Le paysage économique mondial a connu une évolution significative lorsque le président américain Donald Trump a indiqué qu'il envisageait de « mettre fin » aux opérations militaires contre l'Iran. Cette potentielle désescalade offre une lueur d’espoir pour une réduction des tensions géopolitiques au Moyen-Orient, une région essentielle pour l’approvisionnement énergétique mondial et les routes commerciales. Cependant, la situation reste fluide, le Royaume-Uni autorisant simultanément les États-Unis à utiliser leurs bases pour des frappes sur des sites de missiles iraniens attaquant des navires dans le détroit d’Ormuz, soulignant les risques persistants pour les voies de navigation vitales.
Pour la Chine, important importateur d’énergie et puissance commerciale mondiale, la stabilité du détroit d’Ormuz et du Moyen-Orient dans son ensemble est primordiale. Toute désescalade durable pourrait apaiser les inquiétudes concernant la volatilité des prix du pétrole et les perturbations du commerce maritime, créant ainsi un environnement extérieur plus stable pour la croissance économique. À l'inverse, les menaces persistantes pesant sur le transport maritime dans le détroit maintiendraient une pression à la hausse sur les coûts de l'énergie et les primes d'assurance, ce qui aurait un impact sur la facture des importations de la Chine et sur les perspectives inflationnistes.

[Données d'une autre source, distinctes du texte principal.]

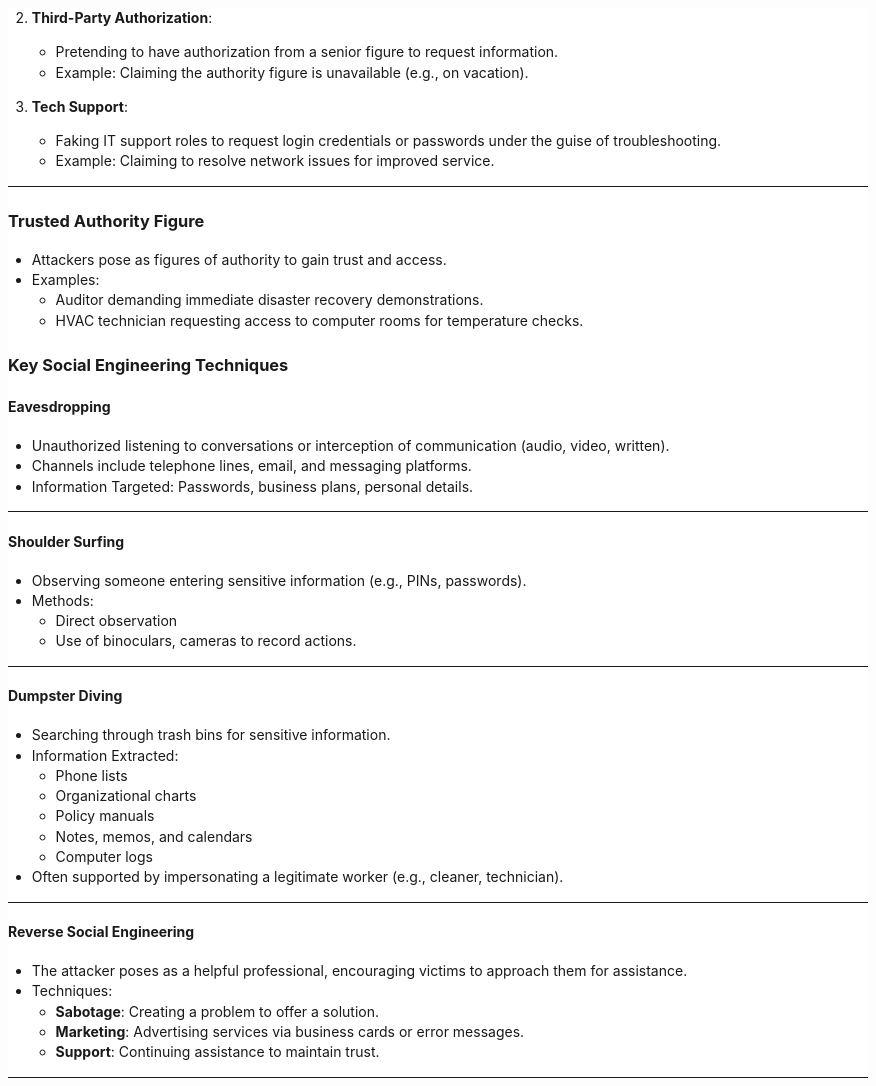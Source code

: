 2. **Third-Party Authorization**:
   - Pretending to have authorization from a senior figure to request information.
   - Example: Claiming the authority figure is unavailable (e.g., on vacation).

3. **Tech Support**:
   - Faking IT support roles to request login credentials or passwords under the guise of troubleshooting.
   - Example: Claiming to resolve network issues for improved service.

---

### **Trusted Authority Figure**

- Attackers pose as figures of authority to gain trust and access.
- Examples:
  - Auditor demanding immediate disaster recovery demonstrations.
  - HVAC technician requesting access to computer rooms for temperature checks.

### Key Social Engineering Techniques

#### **Eavesdropping**
- Unauthorized listening to conversations or interception of communication (audio, video, written).
- Channels include telephone lines, email, and messaging platforms.
- Information Targeted: Passwords, business plans, personal details.

---

#### **Shoulder Surfing**
- Observing someone entering sensitive information (e.g., PINs, passwords).
- Methods:
  - Direct observation
  - Use of binoculars, cameras to record actions.

---

#### **Dumpster Diving**
- Searching through trash bins for sensitive information.
- Information Extracted:
  - Phone lists
  - Organizational charts
  - Policy manuals
  - Notes, memos, and calendars
  - Computer logs
- Often supported by impersonating a legitimate worker (e.g., cleaner, technician).

---

#### **Reverse Social Engineering**
- The attacker poses as a helpful professional, encouraging victims to approach them for assistance.
- Techniques:
  - **Sabotage**: Creating a problem to offer a solution.
  - **Marketing**: Advertising services via business cards or error messages.
  - **Support**: Continuing assistance to maintain trust.

---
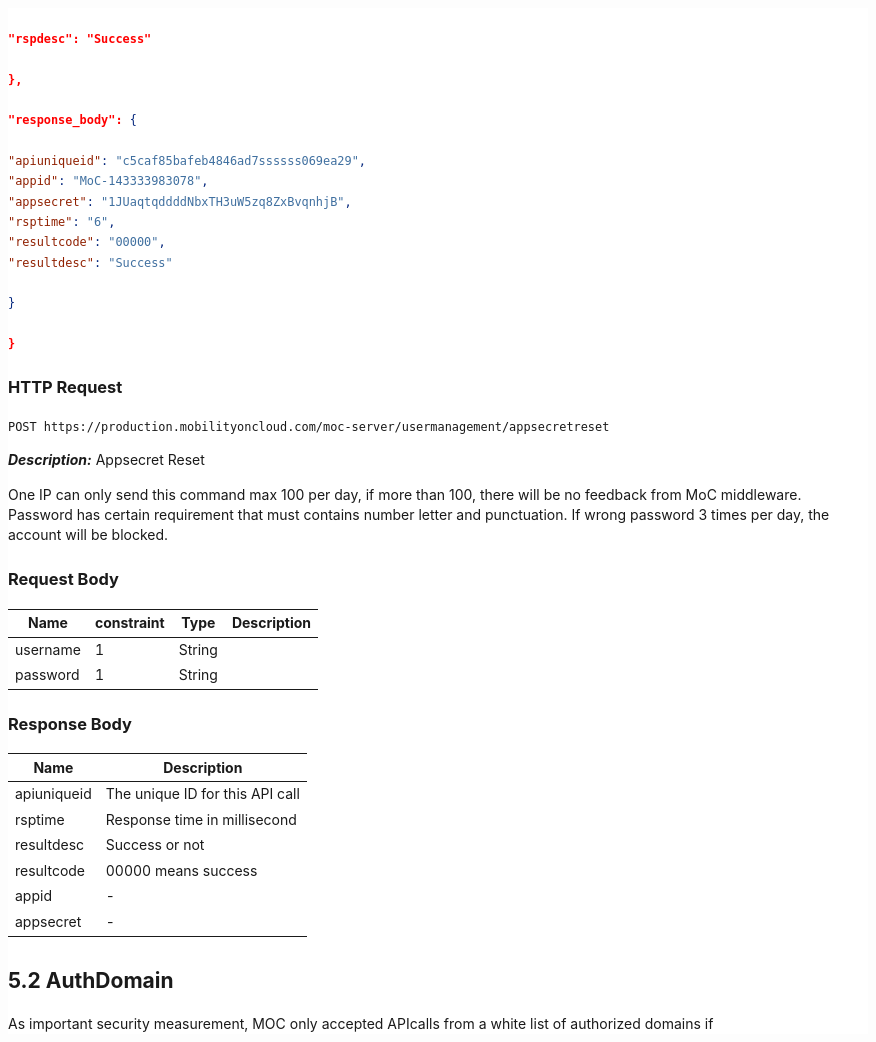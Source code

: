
 ```json

"rspdesc": "Success"

},

"response_body": {

"apiuniqueid": "c5caf85bafeb4846ad7ssssss069ea29",
"appid": "MoC-143333983078",
"appsecret": "1JUaqtqddddNbxTH3uW5zq8ZxBvqnhjB",
"rsptime": "6",
"resultcode": "00000",
"resultdesc": "Success"

}

}
```

### HTTP Request
`POST https://production.mobilityoncloud.com/moc-server/usermanagement/appsecretreset`

***Description:*** Appsecret Reset

<aside class="warning">
One IP can only send this command max 100 per day, if more than 100, there will be no feedback from MoC middleware. Password has certain requirement that must contains number letter and punctuation. If wrong password 3 times per day, the account will be blocked.
</aside>

### Request Body
Name| constraint  | Type | Description
-- |--|--|--
username | 1 | String |
password | 1 | String |

### Response Body
Name | Description
-- |--
apiuniqueid | The unique ID for this API call
rsptime| Response time in millisecond
resultdesc| Success or not
resultcode| 00000 means success
appid | -
appsecret | -

## 5.2 AuthDomain
As important security measurement, MOC only accepted APIcalls from a white list of authorized domains if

Sur le plan intérieur, la Chine continue de se débattre avec la tâche complexe de stimuler la demande. Au cours des récentes « deux sessions », les responsables ont reconnu qu'il n'y avait « pas de solution universelle » pour stimuler la consommation et l'investissement, citant des initiatives locales comme la Su Super League comme exemples de succès localisés. Cela met en évidence l’approche nuancée et multiforme nécessaire pour revigorer divers secteurs et régions de la vaste économie chinoise.
Le défi de stimuler la demande reflète des problèmes structurels plus profonds en Chine, allant de la confiance des consommateurs et de la croissance des revenus aux ajustements du marché immobilier et à la dette des gouvernements locaux. Les décideurs politiques sont chargés d’élaborer des interventions ciblées capables de résoudre efficacement ces divers problèmes sans créer de nouveaux déséquilibres ni exacerber ceux qui existent déjà.
L’interaction entre ces facteurs externes et internes est cruciale. Un environnement international plus prévisible et moins volatile, notamment en ce qui concerne l’énergie et le commerce, pourrait fournir à la Chine une plus grande marge de manœuvre pour se concentrer sur le recalibrage de son économie nationale. Cela réduirait les vents contraires externes, permettant aux mesures politiques visant à stimuler la demande d’avoir un impact plus prononcé et plus efficace.
En fin de compte, ces évolutions ont des implications significatives sur la trajectoire de croissance, l’inflation et l’orientation politique de la Chine. Une désescalade durable au Moyen-Orient pourrait modérer l’inflation mondiale des prix des matières premières et soutenir une croissance tirée par le commerce. Dans le même temps, la capacité de la Chine à mettre en œuvre des politiques efficaces et adaptées pour stimuler la demande intérieure sera essentielle pour atteindre ses objectifs de croissance, influencer le sentiment du marché et façonner les perspectives économiques globales dans les mois à venir.